Pluta wouldn't speak to any specific man-made or terrorist threats to South Dakota.

Pluta says that even before the federal inspector general's report criticizing the state, he had already begun working on a better strategic plan for South Dakota.

"We created objectives that we figured would go for not just short-term but long-term," he said.

But there are other criticisms about OHS, and homeland security programs in general, including one that raises concern the money isn't being spent fast enough. The inspector general's report criticizes South Dakota for taking too long to spend the money it receives from the federal government. 

"As of June 30, 2013 the state still had 34 percent of its 2011 award and 72 percent of its 2012 award remaining," according to the report.

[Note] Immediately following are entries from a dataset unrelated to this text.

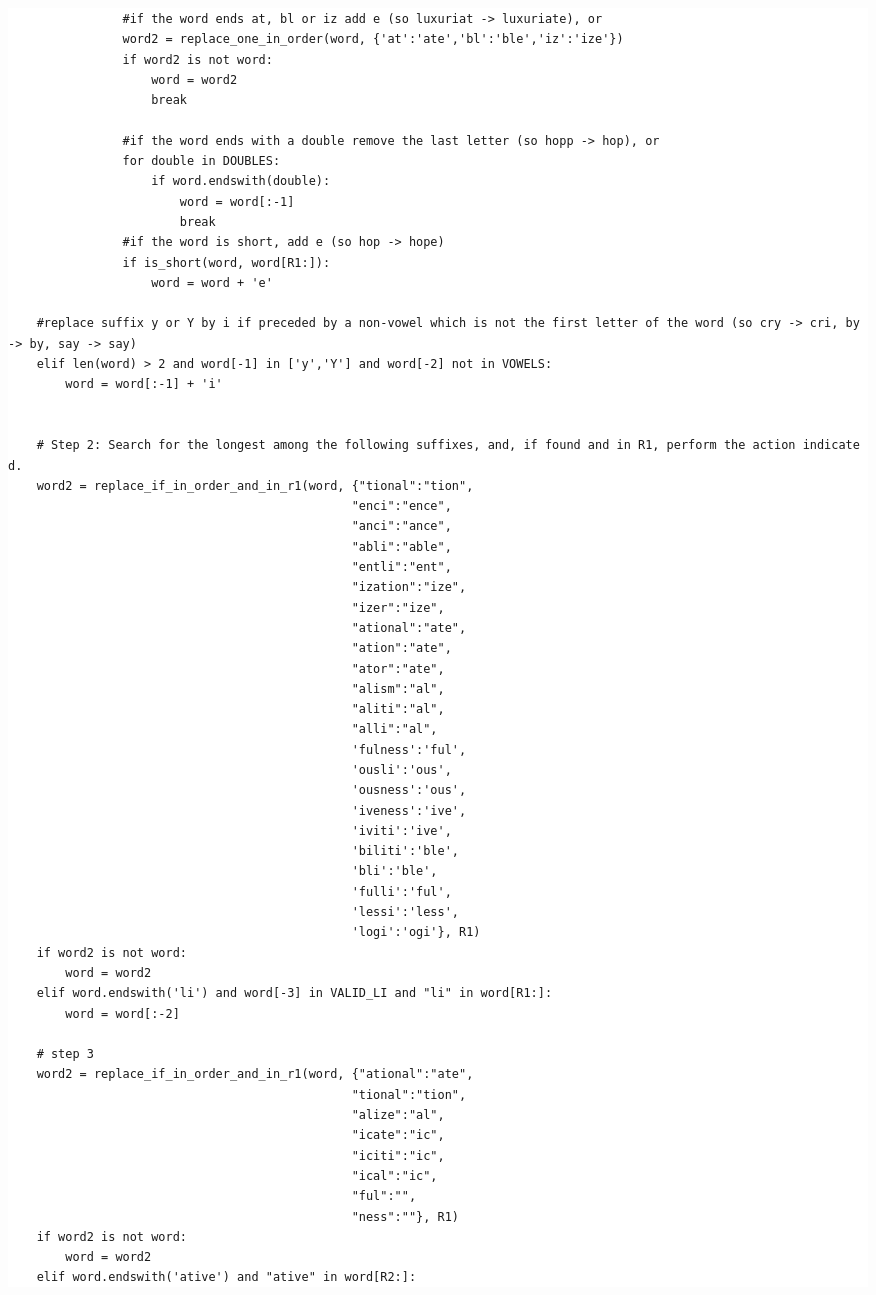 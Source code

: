 					#if the word ends at, bl or iz add e (so luxuriat -> luxuriate), or 
					word2 = replace_one_in_order(word, {'at':'ate','bl':'ble','iz':'ize'})
					if word2 is not word:
						word = word2
						break
					
					#if the word ends with a double remove the last letter (so hopp -> hop), or 
					for double in DOUBLES:
						if word.endswith(double):
							word = word[:-1]
							break
					#if the word is short, add e (so hop -> hope) 
					if is_short(word, word[R1:]):
						word = word + 'e'
	
		#replace suffix y or Y by i if preceded by a non-vowel which is not the first letter of the word (so cry -> cri, by -> by, say -> say) 
		elif len(word) > 2 and word[-1] in ['y','Y'] and word[-2] not in VOWELS:
			word = word[:-1] + 'i'
	
	
		# Step 2: Search for the longest among the following suffixes, and, if found and in R1, perform the action indicated. 
		word2 = replace_if_in_order_and_in_r1(word, {"tional":"tion",
													"enci":"ence",
													"anci":"ance",
													"abli":"able",
													"entli":"ent",
													"ization":"ize",
													"izer":"ize",
													"ational":"ate",
													"ation":"ate",
													"ator":"ate",
													"alism":"al",
													"aliti":"al",
													"alli":"al",
													'fulness':'ful',
													'ousli':'ous',
													'ousness':'ous',
													'iveness':'ive',
													'iviti':'ive',
													'biliti':'ble',
													'bli':'ble',
													'fulli':'ful',
													'lessi':'less',
													'logi':'ogi'}, R1)
		if word2 is not word:
			word = word2
		elif word.endswith('li') and word[-3] in VALID_LI and "li" in word[R1:]:
			word = word[:-2]
	
		# step 3
		word2 = replace_if_in_order_and_in_r1(word, {"ational":"ate",
													"tional":"tion",
													"alize":"al",
													"icate":"ic",
													"iciti":"ic",
													"ical":"ic",
													"ful":"",
													"ness":""}, R1)
		if word2 is not word:
			word = word2
		elif word.endswith('ative') and "ative" in word[R2:]:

Pluta says construction projects using the grant money sometimes get held up. Projects range from "anything to do with camera installations with schools, replacements of door locks, security installations," according to Pluta. In one case, there was problems getting a communications tower built.

Other criticisms come over the nature of homeland security funding itself.

"I think we're a little bit addicted to spending money on the Pentagon, spending money on homeland security," said Jasmine Tucker, a research analyst with the National Priorities Project, a non-profit, non-partisan organization that researches federal spending.

Tucker adds that if less money were spent on defense and homeland security and instead used to fund education, it would create more jobs. 

Alfred McCoy, a history professor at University of Wisconsin-Madison who has studied the rise of the surveillance state in America, has written about how America's war against terrorism has ultimately encroached more on the lives of individuals in their homes and hometowns.

America's wars and anti-terror actions since Sept. 11, 2001, he writes in an article on, have "proven remarkably effective in building a technological template that could be just a few tweaks away from creating a domestic surveillance state — with omnipresent cameras, deep data-mining, nano-second biometric identification, and drone aircraft patrolling the homeland."

Looking forward

Thom and Pluta both say that the period for securing grant funding for this year is still open, so they don't know what agencies will be seeking funding, or what type of projects will get funded. The OHS expects to receive about $3.7 million for 2014, about $3 million for local agencies and about $700,000 for the state, according to state Department of Public Safety spokesman Terry Woster.

However that money is spent, Pluta believes it is necessary. And he dismisses those who criticize security spending.

"It's not that we're just wantonly spending money on things that aren't of use," he said. "For them to say that it's being spent reckless is totally inappropriate."